## DATA TO USE
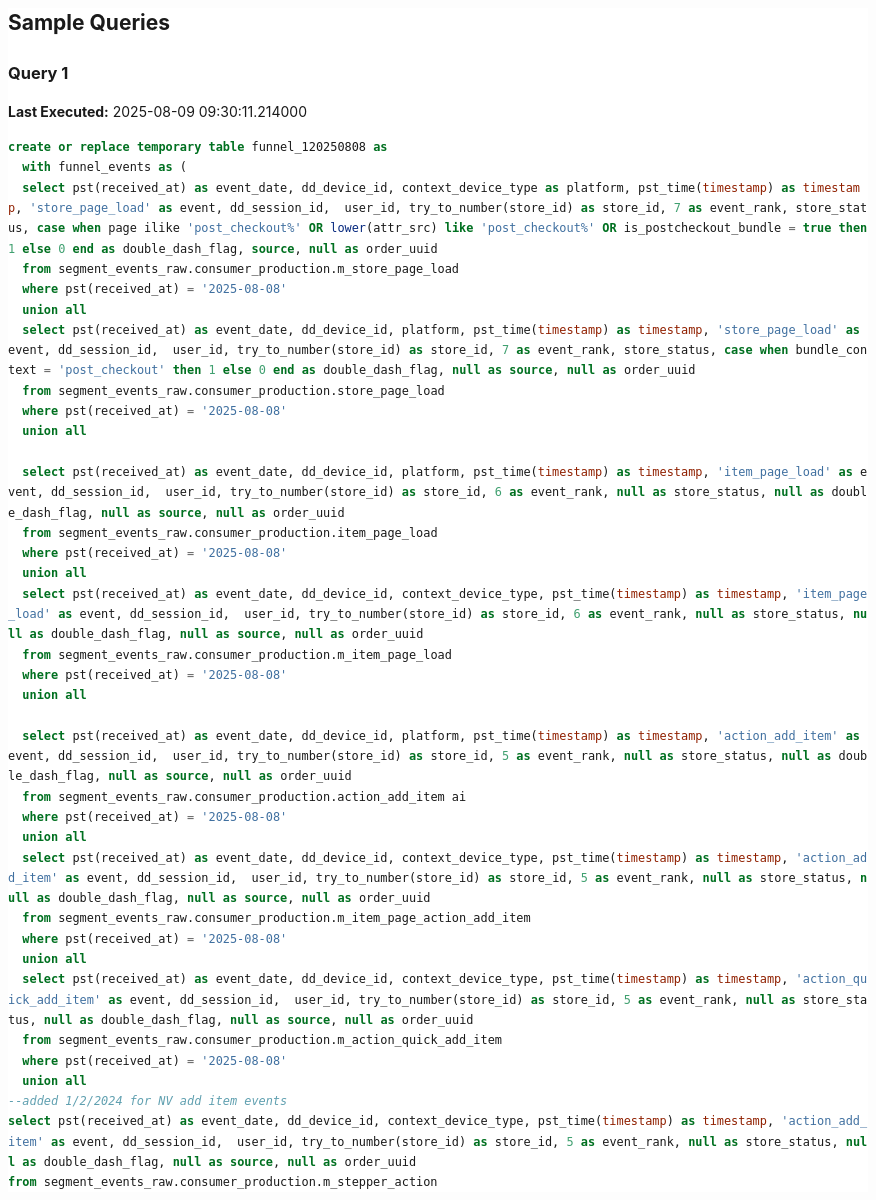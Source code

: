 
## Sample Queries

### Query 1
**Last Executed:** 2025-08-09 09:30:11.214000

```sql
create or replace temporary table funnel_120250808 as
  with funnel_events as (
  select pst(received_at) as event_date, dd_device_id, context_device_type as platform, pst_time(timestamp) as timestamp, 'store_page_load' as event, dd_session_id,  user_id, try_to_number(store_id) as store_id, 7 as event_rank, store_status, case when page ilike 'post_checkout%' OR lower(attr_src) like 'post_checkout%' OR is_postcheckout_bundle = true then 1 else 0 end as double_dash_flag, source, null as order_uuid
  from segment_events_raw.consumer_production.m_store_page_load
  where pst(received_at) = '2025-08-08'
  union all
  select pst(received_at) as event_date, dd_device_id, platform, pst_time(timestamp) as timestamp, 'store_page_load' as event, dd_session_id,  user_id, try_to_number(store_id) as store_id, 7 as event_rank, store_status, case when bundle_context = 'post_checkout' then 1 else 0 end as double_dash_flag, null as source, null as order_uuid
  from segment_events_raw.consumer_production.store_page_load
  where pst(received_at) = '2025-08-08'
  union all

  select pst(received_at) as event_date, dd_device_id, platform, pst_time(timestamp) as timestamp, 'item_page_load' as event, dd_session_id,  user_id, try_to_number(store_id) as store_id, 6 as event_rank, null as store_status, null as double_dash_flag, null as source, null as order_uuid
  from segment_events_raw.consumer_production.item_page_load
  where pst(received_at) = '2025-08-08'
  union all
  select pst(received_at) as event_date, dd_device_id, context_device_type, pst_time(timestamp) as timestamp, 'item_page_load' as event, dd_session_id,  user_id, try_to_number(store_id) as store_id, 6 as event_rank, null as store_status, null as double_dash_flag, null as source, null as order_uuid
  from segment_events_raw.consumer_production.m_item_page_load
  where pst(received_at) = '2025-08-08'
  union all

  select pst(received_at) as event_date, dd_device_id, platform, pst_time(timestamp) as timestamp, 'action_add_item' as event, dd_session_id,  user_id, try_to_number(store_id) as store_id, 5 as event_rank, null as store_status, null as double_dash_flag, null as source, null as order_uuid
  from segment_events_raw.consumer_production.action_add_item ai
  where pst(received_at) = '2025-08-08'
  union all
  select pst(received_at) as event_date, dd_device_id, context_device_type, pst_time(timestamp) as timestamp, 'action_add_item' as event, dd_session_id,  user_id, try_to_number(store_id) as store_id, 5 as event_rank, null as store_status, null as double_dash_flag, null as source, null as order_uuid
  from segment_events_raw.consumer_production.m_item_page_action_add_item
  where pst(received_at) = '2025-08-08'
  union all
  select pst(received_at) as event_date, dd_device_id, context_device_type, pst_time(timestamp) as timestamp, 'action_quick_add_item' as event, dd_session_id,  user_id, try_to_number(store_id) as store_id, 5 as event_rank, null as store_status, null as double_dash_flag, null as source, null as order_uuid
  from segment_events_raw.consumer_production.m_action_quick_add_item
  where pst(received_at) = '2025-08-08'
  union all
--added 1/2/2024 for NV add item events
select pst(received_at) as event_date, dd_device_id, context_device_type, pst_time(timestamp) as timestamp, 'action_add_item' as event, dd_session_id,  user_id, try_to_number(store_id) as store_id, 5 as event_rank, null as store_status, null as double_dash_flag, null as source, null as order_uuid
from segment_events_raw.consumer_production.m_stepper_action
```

## TASK PROMPT
Every record must be copied exactly, with the pictures left out.

## EXPECTED OUTPUT
Source code

: 
## Sample Queries

### Query 1
**Last Executed:** 2025-08-09 09:30:11.214000

```sql
create or replace temporary table funnel_120250808 as
  with funnel_events as (
  select pst(received_at) as event_date, dd_device_id, context_device_type as platform, pst_time(timestamp) as timestamp, 'store_page_load' as event, dd_session_id,  user_id, try_to_number(store_id) as store_id, 7 as event_rank, store_status, case when page ilike 'post_checkout%' OR lower(attr_src) like 'post_checkout%' OR is_postcheckout_bundle = true then 1 else 0 end as double_dash_flag, source, null as order_uuid
  from segment_events_raw.consumer_production.m_store_page_load
  where pst(received_at) = '2025-08-08'
  union all
  select pst(received_at) as event_date, dd_device_id, platform, pst_time(timestamp) as timestamp, 'store_page_load' as event, dd_session_id,  user_id, try_to_number(store_id) as store_id, 7 as event_rank, store_status, case when bundle_context = 'post_checkout' then 1 else 0 end as double_dash_flag, null as source, null as order_uuid
  from segment_events_raw.consumer_production.store_page_load
  where pst(received_at) = '2025-08-08'
  union all

  select pst(received_at) as event_date, dd_device_id, platform, pst_time(timestamp) as timestamp, 'item_page_load' as event, dd_session_id,  user_id, try_to_number(store_id) as store_id, 6 as event_rank, null as store_status, null as double_dash_flag, null as source, null as order_uuid
  from segment_events_raw.consumer_production.item_page_load
  where pst(received_at) = '2025-08-08'
  union all
  select pst(received_at) as event_date, dd_device_id, context_device_type, pst_time(timestamp) as timestamp, 'item_page_load' as event, dd_session_id,  user_id, try_to_number(store_id) as store_id, 6 as event_rank, null as store_status, null as double_dash_flag, null as source, null as order_uuid
  from segment_events_raw.consumer_production.m_item_page_load
  where pst(received_at) = '2025-08-08'
  union all

  select pst(received_at) as event_date, dd_device_id, platform, pst_time(timestamp) as timestamp, 'action_add_item' as event, dd_session_id,  user_id, try_to_number(store_id) as store_id, 5 as event_rank, null as store_status, null as double_dash_flag, null as source, null as order_uuid
  from segment_events_raw.consumer_production.action_add_item ai
  where pst(received_at) = '2025-08-08'
  union all
  select pst(received_at) as event_date, dd_device_id, context_device_type, pst_time(timestamp) as timestamp, 'action_add_item' as event, dd_session_id,  user_id, try_to_number(store_id) as store_id, 5 as event_rank, null as store_status, null as double_dash_flag, null as source, null as order_uuid
  from segment_events_raw.consumer_production.m_item_page_action_add_item
  where pst(received_at) = '2025-08-08'
  union all
  select pst(received_at) as event_date, dd_device_id, context_device_type, pst_time(timestamp) as timestamp, 'action_quick_add_item' as event, dd_session_id,  user_id, try_to_number(store_id) as store_id, 5 as event_rank, null as store_status, null as double_dash_flag, null as source, null as order_uuid
  from segment_events_raw.consumer_production.m_action_quick_add_item
  where pst(received_at) = '2025-08-08'
  union all
--added 1/2/2024 for NV add item events
select pst(received_at) as event_date, dd_device_id, context_device_type, pst_time(timestamp) as timestamp, 'action_add_item' as event, dd_session_id,  user_id, try_to_number(store_id) as store_id, 5 as event_rank, null as store_status, null as double_dash_flag, null as source, null as order_uuid
from segment_events_raw.consumer_production.m_stepper_action
```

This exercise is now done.